• **Problem**
Your reply should repeat all records verbatim and contain no images.

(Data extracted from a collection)
========================
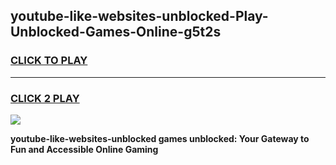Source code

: 
## youtube-like-websites-unblocked-Play-Unblocked-Games-Online-g5t2s
<h3>
<a href="https://premium76.site?title=youtube-like-websites-unblocked&ref=25A">CLICK TO PLAY</a></h3>
<hr>

<h3>
<a href="https://premium76.site?title=youtube-like-websites-unblocked&ref=25A">CLICK 2 PLAY</a>
  
</h3>

<a href="https://premium76.site?title=youtube-like-websites-unblocked&ref=25A"><img src="https://clearcache.store/games.png"></a>


**youtube-like-websites-unblocked games unblocked: Your Gateway to Fun and Accessible Online Gaming**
========================
• **Task solution**
Source code

: 
## youtube-like-websites-unblocked-Play-Unblocked-Games-Online-g5t2s
<h3>
<a href="https://premium76.site?title=youtube-like-websites-unblocked&ref=25A">CLICK TO PLAY</a></h3>
<hr>

<h3>
<a href="https://premium76.site?title=youtube-like-websites-unblocked&ref=25A">CLICK 2 PLAY</a>
  
</h3>

<a href="https://premium76.site?title=youtube-like-websites-unblocked&ref=25A"><img src="https://clearcache.store/games.png"></a>


**youtube-like-websites-unblocked games unblocked: Your Gateway to Fun and Accessible Online Gaming**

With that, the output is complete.